ORIGINALLY POSTED ON STRAIGHT.COM, DEC. 8, 2005
By Steve Newton
My wife Dawn and I are big Tragically Hip fans. Heck, back in ’97 we went to see them at Thunderbird Stadium when she was eight-months pregnant, giving our first-born an in-utero sampling of Canada’s top guitar rockers. No wonder the opening riffs of “Little Bones” now strike a primal chord with little Tessie, causing her to leap recklessly about the living room, endangering both herself and our glass-covered coffee table.
Between the two of us, Dawn and I already own eight of the Hip’s 10 studio albums, so do we really need this new four-disc boxed set? Darn tootin’. As well as concentrating 37 of the prolific quintet’s best-loved tunes on two CDs–bookended by a couple of new tracks, the impressive hard rocker “No Threat” and so-so ballad “The New Maybe”–Hipeponymous includes two DVDs. One is a live concert recorded at Toronto’s Air Canada Centre last year, and the other features all 23 of the band’s music videos, a 50-minute documentary directed by Christopher Mills, and 11 visual vignettes.

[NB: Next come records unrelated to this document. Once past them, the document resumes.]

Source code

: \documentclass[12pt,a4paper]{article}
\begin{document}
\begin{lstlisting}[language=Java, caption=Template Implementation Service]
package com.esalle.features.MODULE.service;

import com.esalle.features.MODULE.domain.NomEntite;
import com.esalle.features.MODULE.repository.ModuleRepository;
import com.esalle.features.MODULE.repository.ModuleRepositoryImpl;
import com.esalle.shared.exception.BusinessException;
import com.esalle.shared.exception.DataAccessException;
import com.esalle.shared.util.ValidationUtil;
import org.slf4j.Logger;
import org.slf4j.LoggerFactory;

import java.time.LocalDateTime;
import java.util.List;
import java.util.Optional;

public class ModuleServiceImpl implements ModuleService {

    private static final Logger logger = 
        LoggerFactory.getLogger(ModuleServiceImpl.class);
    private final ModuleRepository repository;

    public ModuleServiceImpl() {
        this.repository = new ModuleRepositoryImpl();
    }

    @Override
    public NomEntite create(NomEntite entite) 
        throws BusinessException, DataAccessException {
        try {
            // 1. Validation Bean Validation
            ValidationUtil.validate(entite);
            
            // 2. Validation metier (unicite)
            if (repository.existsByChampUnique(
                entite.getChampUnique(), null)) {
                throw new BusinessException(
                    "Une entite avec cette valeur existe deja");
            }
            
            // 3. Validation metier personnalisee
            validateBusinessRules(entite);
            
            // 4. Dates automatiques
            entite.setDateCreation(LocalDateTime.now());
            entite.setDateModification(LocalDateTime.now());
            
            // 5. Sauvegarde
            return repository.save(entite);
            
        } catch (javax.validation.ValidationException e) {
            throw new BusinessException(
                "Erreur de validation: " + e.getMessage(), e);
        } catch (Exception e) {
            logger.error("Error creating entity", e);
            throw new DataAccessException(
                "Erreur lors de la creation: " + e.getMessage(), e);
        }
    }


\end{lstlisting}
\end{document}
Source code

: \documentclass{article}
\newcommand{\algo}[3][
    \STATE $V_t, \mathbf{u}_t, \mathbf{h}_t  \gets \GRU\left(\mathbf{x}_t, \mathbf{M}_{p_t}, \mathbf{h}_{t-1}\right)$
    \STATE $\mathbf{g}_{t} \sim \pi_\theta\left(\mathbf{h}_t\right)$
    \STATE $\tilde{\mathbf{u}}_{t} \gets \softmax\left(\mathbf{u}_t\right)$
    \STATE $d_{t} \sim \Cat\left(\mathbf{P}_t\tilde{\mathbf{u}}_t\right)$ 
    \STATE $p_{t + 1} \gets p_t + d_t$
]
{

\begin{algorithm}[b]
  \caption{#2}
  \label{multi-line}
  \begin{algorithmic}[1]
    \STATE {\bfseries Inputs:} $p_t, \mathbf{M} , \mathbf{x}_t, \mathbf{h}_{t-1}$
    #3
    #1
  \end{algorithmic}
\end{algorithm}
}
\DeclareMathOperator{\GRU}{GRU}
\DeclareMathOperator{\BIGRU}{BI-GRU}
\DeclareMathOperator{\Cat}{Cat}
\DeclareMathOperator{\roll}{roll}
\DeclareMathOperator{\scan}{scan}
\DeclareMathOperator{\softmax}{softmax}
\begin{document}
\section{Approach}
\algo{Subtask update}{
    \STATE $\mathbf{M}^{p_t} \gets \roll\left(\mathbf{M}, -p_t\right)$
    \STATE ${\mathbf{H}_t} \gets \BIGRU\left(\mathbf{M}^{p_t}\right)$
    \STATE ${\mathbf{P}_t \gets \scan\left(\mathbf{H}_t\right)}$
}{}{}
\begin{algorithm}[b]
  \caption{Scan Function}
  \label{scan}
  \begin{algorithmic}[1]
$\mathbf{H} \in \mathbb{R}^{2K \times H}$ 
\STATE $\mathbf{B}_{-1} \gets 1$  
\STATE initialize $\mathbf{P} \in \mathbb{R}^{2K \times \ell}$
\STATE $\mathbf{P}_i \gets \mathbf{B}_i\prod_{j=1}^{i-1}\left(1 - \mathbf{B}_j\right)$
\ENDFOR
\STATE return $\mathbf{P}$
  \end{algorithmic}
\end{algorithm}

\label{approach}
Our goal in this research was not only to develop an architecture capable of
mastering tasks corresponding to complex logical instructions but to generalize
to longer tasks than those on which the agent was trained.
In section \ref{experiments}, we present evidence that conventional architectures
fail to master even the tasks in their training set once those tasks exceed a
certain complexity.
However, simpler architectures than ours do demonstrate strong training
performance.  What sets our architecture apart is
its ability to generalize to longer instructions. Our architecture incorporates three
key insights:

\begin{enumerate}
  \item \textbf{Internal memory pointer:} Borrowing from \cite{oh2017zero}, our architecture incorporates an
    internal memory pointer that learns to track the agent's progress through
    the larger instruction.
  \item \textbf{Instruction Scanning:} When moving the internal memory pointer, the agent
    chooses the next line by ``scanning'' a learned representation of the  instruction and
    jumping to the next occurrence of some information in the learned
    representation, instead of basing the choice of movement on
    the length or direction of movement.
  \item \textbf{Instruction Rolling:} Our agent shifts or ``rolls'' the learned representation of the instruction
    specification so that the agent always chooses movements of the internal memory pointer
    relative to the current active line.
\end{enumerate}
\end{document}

“This is pretty cool lookin’,” remarked graphic designer Dawn as she scanned the accompanying 48-page booklet. “It looks like parts of an artist’s notebook or journal.” The concert film by Pierre and Francois Lamoureaux turned out to be brilliantly shot, incorporating split-screen footage to capture Gordon Downie’s out-there on-stage persona and stream-of-consciousness rants.
Mills’s Macroscopic takes an edgy, behind-the-scenes look at the various Hip members’ touring experiences, their fans, and their personal ruminations on what they do. The vignettes portion, titled “The Right Whale”, sees the Hip at its artsy-fartsiest, with Mills’s experimental short films set to an original score that is mainly Robbie Baker’s electric-guitar soundscapes, with Downie’s cosmic poetry-narration popping up here and there.
It’s as if the group were desperately trying to distance itself from the straightforward barroom boogie of its infancy.
That’s a noble aim, I guess, but I’ll take “Blow at High Dough” any day.